BLACKNESS DRAGON
~希望という名の光~
真っ白で長い廊下を歩むライナス。
壁に手をつけノロノロとどこへ行くのか歩を進めていた。
「……気分悪ぃ………」
立ち止まって一息つくと、薬の味を思い出したのか口に手を当て青ざめる。
再び歩きだそうと足を上げると、近くで何かがぶつかるような物音が…
気になり首を傾げたライナスは、何の音か確かめようと早歩きで進み角を曲がる。
するとそこには、黒髪の少女がこちらに背を向け座り込んでいた。
「…マリン……?」
「?」
ライナスは少女にそっと声をかける。
と言うのも、いつもは結っている長い黒髪を今は下ろしている為、別人に見えたからだ。
少女マリンは名を呼ばれ振り返ると、目を細め背後に立つ人物を確認。
彼が誰なのか把握すると小さく名を呟き立ち上がった。
右目に眼帯をしている為距離感覚が掴めないのだろう、立ち上がった彼女はフラフラとしていて…
今にも倒れそうな彼女の腕をライナスは掴み支えるが、彼の手が触れた瞬間マリンは痛みに顔を歪める。

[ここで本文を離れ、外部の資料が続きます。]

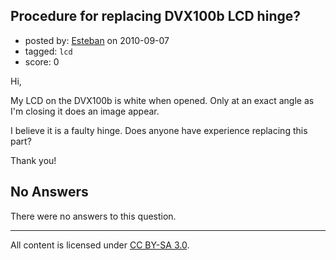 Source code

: ## Procedure for replacing DVX100b LCD hinge?

- posted by: [Esteban](https://stackexchange.com/users/-1/1095-esteban) on 2010-09-07
- tagged: `lcd`
- score: 0

<p>Hi,</p>

<p>My LCD on the DVX100b is white when opened. Only at an exact angle as I'm closing it does an image appear. </p>

<p>I believe it is a faulty hinge. Does anyone have experience replacing this part?</p>

<p>Thank you!</p>


## No Answers

There were no answers to this question.


---

All content is licensed under [CC BY-SA 3.0](https://creativecommons.org/licenses/by-sa/3.0/).
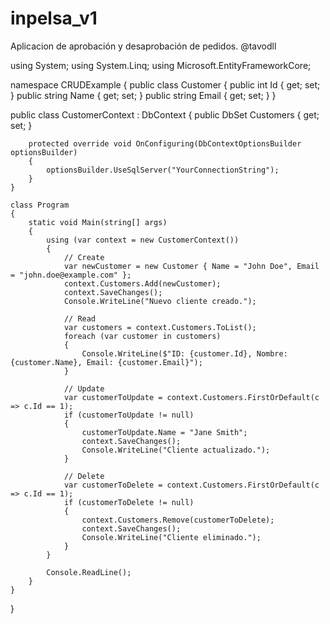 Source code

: # inpelsa_v1 
Aplicacion de aprobación y desaprobación de pedidos.
@tavodll

using System;
using System.Linq;
using Microsoft.EntityFrameworkCore;

namespace CRUDExample
{
    public class Customer
    {
        public int Id { get; set; }
        public string Name { get; set; }
        public string Email { get; set; }
    }

public class CustomerContext : DbContext
    {
        public DbSet<Customer> Customers { get; set; }

        protected override void OnConfiguring(DbContextOptionsBuilder optionsBuilder)
        {
            optionsBuilder.UseSqlServer("YourConnectionString");
        }
    }

    class Program
    {
        static void Main(string[] args)
        {
            using (var context = new CustomerContext())
            {
                // Create
                var newCustomer = new Customer { Name = "John Doe", Email = "john.doe@example.com" };
                context.Customers.Add(newCustomer);
                context.SaveChanges();
                Console.WriteLine("Nuevo cliente creado.");

                // Read
                var customers = context.Customers.ToList();
                foreach (var customer in customers)
                {
                    Console.WriteLine($"ID: {customer.Id}, Nombre: {customer.Name}, Email: {customer.Email}");
                }

                // Update
                var customerToUpdate = context.Customers.FirstOrDefault(c => c.Id == 1);
                if (customerToUpdate != null)
                {
                    customerToUpdate.Name = "Jane Smith";
                    context.SaveChanges();
                    Console.WriteLine("Cliente actualizado.");
                }

                // Delete
                var customerToDelete = context.Customers.FirstOrDefault(c => c.Id == 1);
                if (customerToDelete != null)
                {
                    context.Customers.Remove(customerToDelete);
                    context.SaveChanges();
                    Console.WriteLine("Cliente eliminado.");
                }
            }

            Console.ReadLine();
        }
    }
}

傷に触れてしまったようですぐさま手を放すと、マリンは壁に寄りかかった。
「……お前…大丈夫なのかよ………?」
体中傷だらけで痛々しい彼女の姿を見てライナスはそう問うと、マリンは彼の顔を見る事なく無言で頷くだけ…
右目の眼帯に頬の傷…
腕には所々に切り傷があり、包帯がグルグルと巻いてある…
傷の具合を伺っていたライナスは彼女の拳を見て目を止めた。
彼の目に映ったのは、何かに刺されたように空いた風穴…
爪は青白く変色し、指は血の気がなく力が入っていない様子…
酷い怪我に顔を歪めたライナスは、彼女の手首を掴むと傷口に手を翳した。
「お前にとって拳ってのは、大事な武器だろ?なのにこんな怪我しやがって………気をつけろよな………」
そんな事を言いながら短く呪文を唱える。